*** RECORDS SHOWN ***
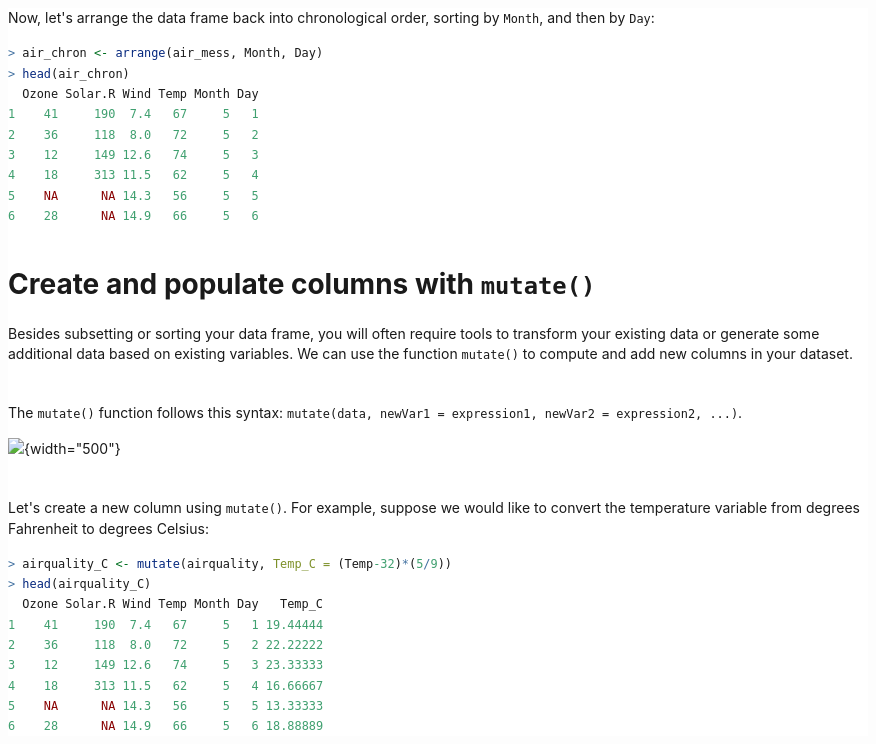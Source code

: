 
#
##

Now, let's arrange the data frame back into chronological order,
sorting by `Month`, and then by `Day`:


```r
> air_chron <- arrange(air_mess, Month, Day)
> head(air_chron)
  Ozone Solar.R Wind Temp Month Day
1    41     190  7.4   67     5   1
2    36     118  8.0   72     5   2
3    12     149 12.6   74     5   3
4    18     313 11.5   62     5   4
5    NA      NA 14.3   56     5   5
6    28      NA 14.9   66     5   6
```



# Create and populate columns with `mutate()`

Besides subsetting or sorting your data frame, you will often require
tools to transform your existing data or generate some additional data
based on existing variables. We can use the function `mutate()` to
compute and add new columns in your dataset.


#
##

The `mutate()` function follows this syntax:
`mutate(data, newVar1 = expression1, newVar2 = expression2, ...)`.

![](images/mutate.png){width="500"}

#
##

Let's create a new column using `mutate()`. For example, suppose we
would like to convert the temperature variable from degrees Fahrenheit
to degrees Celsius:


```r
> airquality_C <- mutate(airquality, Temp_C = (Temp-32)*(5/9))
> head(airquality_C)
  Ozone Solar.R Wind Temp Month Day   Temp_C
1    41     190  7.4   67     5   1 19.44444
2    36     118  8.0   72     5   2 22.22222
3    12     149 12.6   74     5   3 23.33333
4    18     313 11.5   62     5   4 16.66667
5    NA      NA 14.3   56     5   5 13.33333
6    28      NA 14.9   66     5   6 18.88889
```

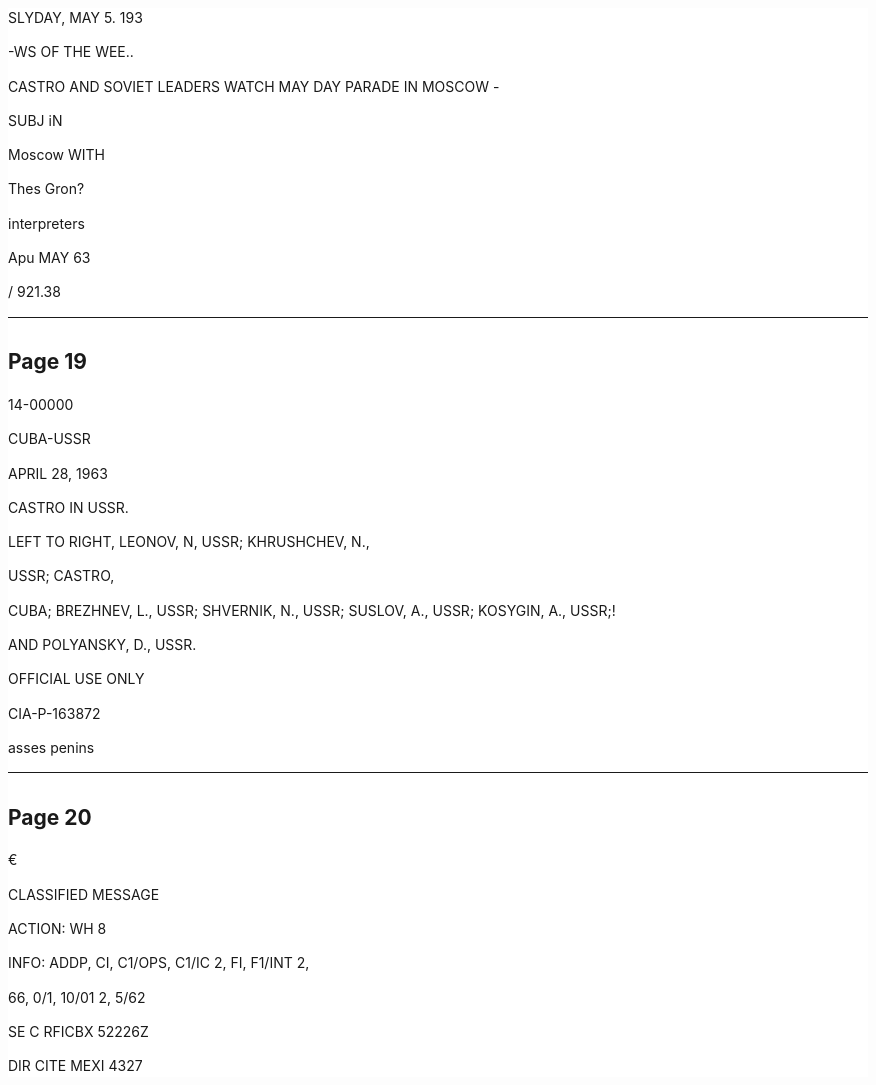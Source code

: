 SLYDAY, MAY 5. 193

-WS OF THE WEE..

CASTRO AND SOVIET LEADERS WATCH MAY DAY PARADE IN MOSCOW -

SUBJ iN

Moscow WITH

Thes Gron?

interpreters

Apu MAY 63

/ 921.38

---

## Page 19

14-00000

CUBA-USSR

APRIL 28, 1963

CASTRO IN USSR.

LEFT TO RIGHT, LEONOV, N, USSR; KHRUSHCHEV, N.,

USSR; CASTRO,

CUBA; BREZHNEV, L., USSR; SHVERNIK, N., USSR; SUSLOV, A., USSR; KOSYGIN, A., USSR;!

AND POLYANSKY, D., USSR.

OFFICIAL USE ONLY

CIA-P-163872

asses penins

---

## Page 20

€

CLASSIFIED MESSAGE

ACTION: WH 8

INFO: ADDP, CI, C1/OPS, C1/IC 2, FI, F1/INT 2,

66, 0/1, 10/01 2, 5/62

SE C RFICBX 52226Z

DIR CITE MEXI 4327
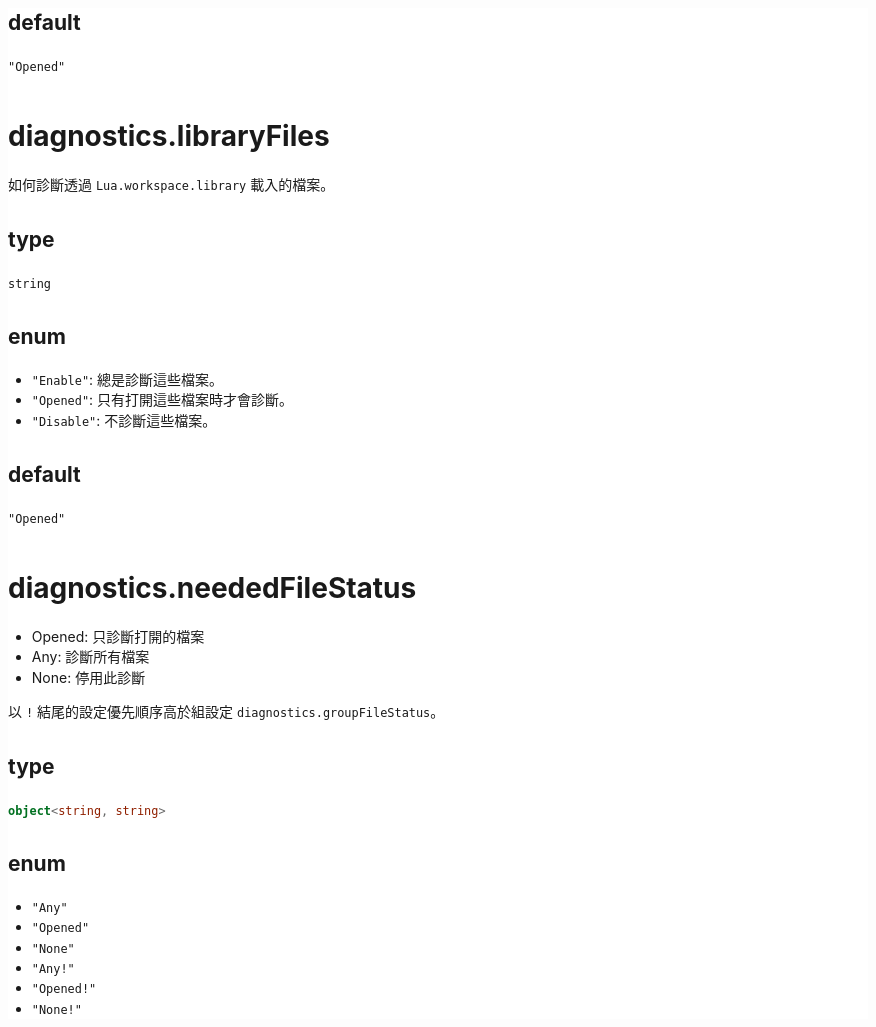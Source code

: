 ## default

```jsonc
"Opened"
```

# diagnostics.libraryFiles

如何診斷透過 `Lua.workspace.library` 載入的檔案。

## type

```ts
string
```

## enum

* ``"Enable"``: 總是診斷這些檔案。
* ``"Opened"``: 只有打開這些檔案時才會診斷。
* ``"Disable"``: 不診斷這些檔案。

## default

```jsonc
"Opened"
```

# diagnostics.neededFileStatus

* Opened:  只診斷打開的檔案
* Any:     診斷所有檔案
* None:    停用此診斷

以 `!` 結尾的設定優先順序高於組設定 `diagnostics.groupFileStatus`。


## type

```ts
object<string, string>
```

## enum

* ``"Any"``
* ``"Opened"``
* ``"None"``
* ``"Any!"``
* ``"Opened!"``
* ``"None!"``
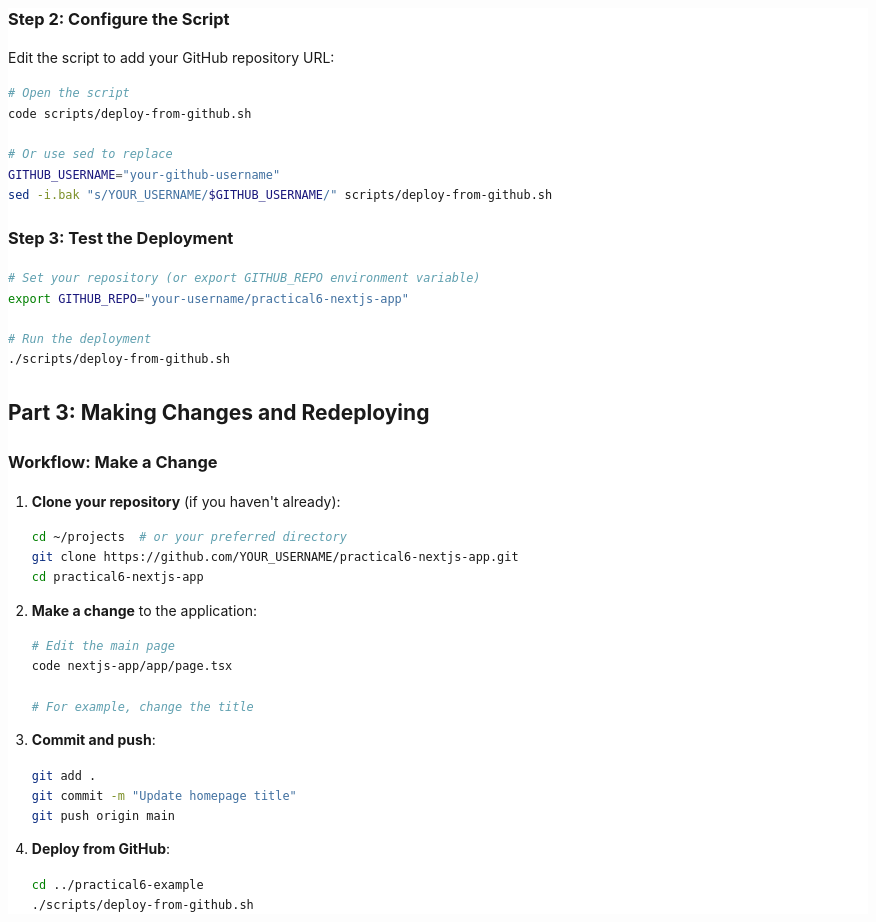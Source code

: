 ### Step 2: Configure the Script

Edit the script to add your GitHub repository URL:

```bash
# Open the script
code scripts/deploy-from-github.sh

# Or use sed to replace
GITHUB_USERNAME="your-github-username"
sed -i.bak "s/YOUR_USERNAME/$GITHUB_USERNAME/" scripts/deploy-from-github.sh
```

### Step 3: Test the Deployment

```bash
# Set your repository (or export GITHUB_REPO environment variable)
export GITHUB_REPO="your-username/practical6-nextjs-app"

# Run the deployment
./scripts/deploy-from-github.sh
```

## Part 3: Making Changes and Redeploying

### Workflow: Make a Change

1. **Clone your repository** (if you haven't already):
   ```bash
   cd ~/projects  # or your preferred directory
   git clone https://github.com/YOUR_USERNAME/practical6-nextjs-app.git
   cd practical6-nextjs-app
   ```

2. **Make a change** to the application:
   ```bash
   # Edit the main page
   code nextjs-app/app/page.tsx

   # For example, change the title
   ```

3. **Commit and push**:
   ```bash
   git add .
   git commit -m "Update homepage title"
   git push origin main
   ```

4. **Deploy from GitHub**:
   ```bash
   cd ../practical6-example
   ./scripts/deploy-from-github.sh
   ```
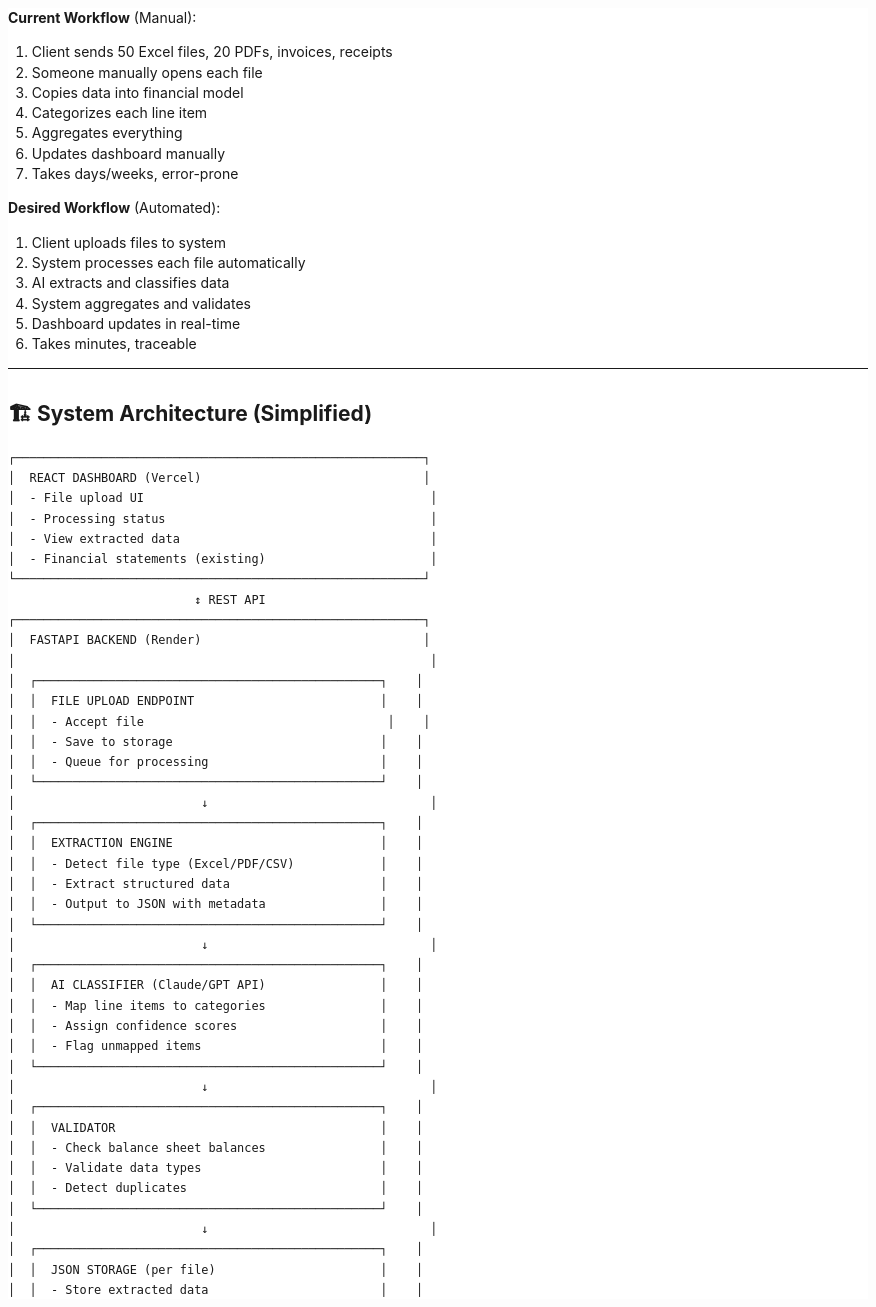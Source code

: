 **Current Workflow** (Manual):
1. Client sends 50 Excel files, 20 PDFs, invoices, receipts
2. Someone manually opens each file
3. Copies data into financial model
4. Categorizes each line item
5. Aggregates everything
6. Updates dashboard manually
7. Takes days/weeks, error-prone

**Desired Workflow** (Automated):
1. Client uploads files to system
2. System processes each file automatically
3. AI extracts and classifies data
4. System aggregates and validates
5. Dashboard updates in real-time
6. Takes minutes, traceable

---

## 🏗️ System Architecture (Simplified)

```
┌─────────────────────────────────────────────────────────┐
│  REACT DASHBOARD (Vercel)                               │
│  - File upload UI                                        │
│  - Processing status                                     │
│  - View extracted data                                   │
│  - Financial statements (existing)                       │
└─────────────────────────────────────────────────────────┘
                          ↕ REST API
┌─────────────────────────────────────────────────────────┐
│  FASTAPI BACKEND (Render)                               │
│                                                          │
│  ┌────────────────────────────────────────────────┐    │
│  │  FILE UPLOAD ENDPOINT                          │    │
│  │  - Accept file                                  │    │
│  │  - Save to storage                             │    │
│  │  - Queue for processing                        │    │
│  └────────────────────────────────────────────────┘    │
│                          ↓                               │
│  ┌────────────────────────────────────────────────┐    │
│  │  EXTRACTION ENGINE                             │    │
│  │  - Detect file type (Excel/PDF/CSV)            │    │
│  │  - Extract structured data                     │    │
│  │  - Output to JSON with metadata                │    │
│  └────────────────────────────────────────────────┘    │
│                          ↓                               │
│  ┌────────────────────────────────────────────────┐    │
│  │  AI CLASSIFIER (Claude/GPT API)                │    │
│  │  - Map line items to categories                │    │
│  │  - Assign confidence scores                    │    │
│  │  - Flag unmapped items                         │    │
│  └────────────────────────────────────────────────┘    │
│                          ↓                               │
│  ┌────────────────────────────────────────────────┐    │
│  │  VALIDATOR                                     │    │
│  │  - Check balance sheet balances                │    │
│  │  - Validate data types                         │    │
│  │  - Detect duplicates                           │    │
│  └────────────────────────────────────────────────┘    │
│                          ↓                               │
│  ┌────────────────────────────────────────────────┐    │
│  │  JSON STORAGE (per file)                       │    │
│  │  - Store extracted data                        │    │
```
*** End of RECORDS SHOWN ***
- TRY IT: Every line of the listing above that contains "CUBA" is to be copied.

- WRITTEN ANSWER:
CUBA-USSR
CUBA; BREZHNEV, L., USSR; SHVERNIK, N., USSR; SUSLOV, A., USSR; KOSYGIN, A., USSR;!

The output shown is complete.